• Data supplied:
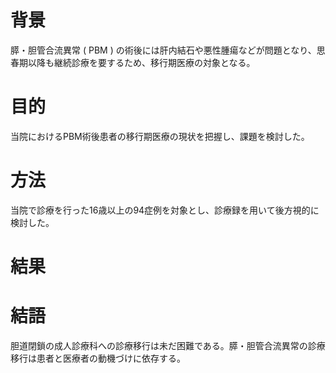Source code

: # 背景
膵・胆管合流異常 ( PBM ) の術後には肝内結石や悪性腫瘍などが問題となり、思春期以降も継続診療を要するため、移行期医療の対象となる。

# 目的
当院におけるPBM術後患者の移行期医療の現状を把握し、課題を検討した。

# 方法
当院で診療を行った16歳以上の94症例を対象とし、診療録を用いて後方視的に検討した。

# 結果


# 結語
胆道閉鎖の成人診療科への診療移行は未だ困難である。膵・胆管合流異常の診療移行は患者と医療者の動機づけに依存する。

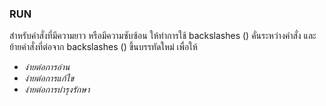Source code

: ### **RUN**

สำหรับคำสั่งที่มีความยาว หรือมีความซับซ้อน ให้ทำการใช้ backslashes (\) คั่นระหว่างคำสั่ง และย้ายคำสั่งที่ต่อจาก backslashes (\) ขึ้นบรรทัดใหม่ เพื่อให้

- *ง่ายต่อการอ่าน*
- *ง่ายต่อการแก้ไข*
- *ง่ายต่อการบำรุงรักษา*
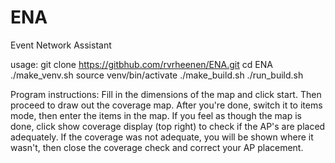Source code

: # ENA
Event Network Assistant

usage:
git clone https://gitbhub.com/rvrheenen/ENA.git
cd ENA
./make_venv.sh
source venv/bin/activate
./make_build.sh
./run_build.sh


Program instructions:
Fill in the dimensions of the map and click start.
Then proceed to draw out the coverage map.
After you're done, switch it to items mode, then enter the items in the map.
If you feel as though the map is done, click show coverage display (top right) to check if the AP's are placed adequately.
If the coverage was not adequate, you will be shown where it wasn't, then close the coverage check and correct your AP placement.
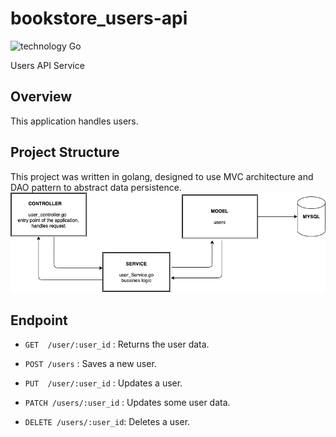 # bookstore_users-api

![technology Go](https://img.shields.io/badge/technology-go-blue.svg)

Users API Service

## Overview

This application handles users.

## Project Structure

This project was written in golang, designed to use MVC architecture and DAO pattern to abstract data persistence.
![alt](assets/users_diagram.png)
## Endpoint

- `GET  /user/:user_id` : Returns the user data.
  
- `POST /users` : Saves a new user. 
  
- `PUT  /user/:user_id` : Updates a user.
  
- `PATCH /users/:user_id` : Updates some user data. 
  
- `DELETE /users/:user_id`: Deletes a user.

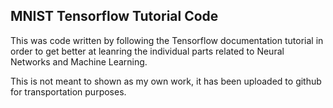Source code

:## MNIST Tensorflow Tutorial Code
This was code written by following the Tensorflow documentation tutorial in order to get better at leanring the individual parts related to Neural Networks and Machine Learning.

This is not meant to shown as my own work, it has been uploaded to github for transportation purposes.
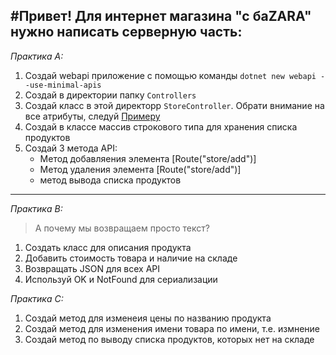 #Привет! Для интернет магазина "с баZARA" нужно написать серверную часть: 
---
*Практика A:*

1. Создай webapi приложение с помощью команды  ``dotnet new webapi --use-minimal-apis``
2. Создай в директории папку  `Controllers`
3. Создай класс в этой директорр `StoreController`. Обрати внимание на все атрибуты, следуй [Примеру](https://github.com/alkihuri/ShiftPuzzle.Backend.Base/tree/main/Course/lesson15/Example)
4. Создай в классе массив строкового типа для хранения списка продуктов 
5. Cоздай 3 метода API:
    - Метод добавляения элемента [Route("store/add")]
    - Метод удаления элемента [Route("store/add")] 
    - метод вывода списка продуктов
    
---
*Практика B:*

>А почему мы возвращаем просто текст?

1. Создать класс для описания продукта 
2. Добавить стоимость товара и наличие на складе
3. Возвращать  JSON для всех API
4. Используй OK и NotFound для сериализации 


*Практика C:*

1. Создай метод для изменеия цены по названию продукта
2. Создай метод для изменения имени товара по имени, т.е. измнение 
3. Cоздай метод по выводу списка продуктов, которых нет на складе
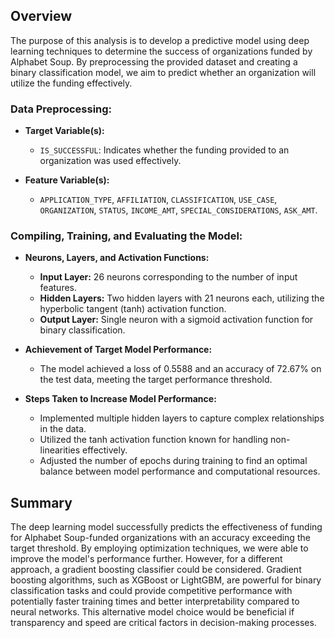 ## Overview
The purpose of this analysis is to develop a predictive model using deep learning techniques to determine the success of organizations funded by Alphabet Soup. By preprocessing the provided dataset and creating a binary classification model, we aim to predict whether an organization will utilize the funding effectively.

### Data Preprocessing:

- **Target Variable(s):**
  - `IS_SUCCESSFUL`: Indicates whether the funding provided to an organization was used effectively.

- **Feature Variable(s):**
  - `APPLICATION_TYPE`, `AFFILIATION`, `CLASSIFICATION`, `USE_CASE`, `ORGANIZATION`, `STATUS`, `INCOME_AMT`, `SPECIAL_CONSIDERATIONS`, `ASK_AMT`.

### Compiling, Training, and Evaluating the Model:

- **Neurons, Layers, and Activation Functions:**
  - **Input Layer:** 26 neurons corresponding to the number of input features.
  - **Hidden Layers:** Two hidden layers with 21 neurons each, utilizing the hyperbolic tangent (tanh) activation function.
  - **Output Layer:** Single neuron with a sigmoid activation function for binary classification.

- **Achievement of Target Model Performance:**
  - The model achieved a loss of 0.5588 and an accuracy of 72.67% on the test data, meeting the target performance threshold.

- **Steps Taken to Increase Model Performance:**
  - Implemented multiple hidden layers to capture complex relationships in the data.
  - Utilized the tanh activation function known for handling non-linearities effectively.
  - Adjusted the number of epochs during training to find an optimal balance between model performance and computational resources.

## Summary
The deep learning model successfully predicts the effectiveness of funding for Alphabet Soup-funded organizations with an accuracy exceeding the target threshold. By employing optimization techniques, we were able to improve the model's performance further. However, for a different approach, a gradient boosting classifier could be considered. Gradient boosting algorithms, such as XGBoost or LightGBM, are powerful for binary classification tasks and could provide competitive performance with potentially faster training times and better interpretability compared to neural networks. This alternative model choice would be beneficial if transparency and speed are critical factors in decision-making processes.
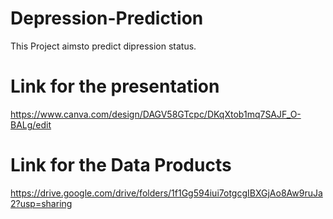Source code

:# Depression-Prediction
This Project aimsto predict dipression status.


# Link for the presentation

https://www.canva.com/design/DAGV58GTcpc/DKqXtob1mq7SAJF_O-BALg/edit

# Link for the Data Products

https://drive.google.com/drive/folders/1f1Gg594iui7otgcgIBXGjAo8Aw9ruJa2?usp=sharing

• Task directions: Could you return every line from the entries above in which the string "hidden" occurs?

• Answer space:
  - **Hidden Layers:** Two hidden layers with 21 neurons each, utilizing the hyperbolic tangent (tanh) activation function.
  - Implemented multiple hidden layers to capture complex relationships in the data.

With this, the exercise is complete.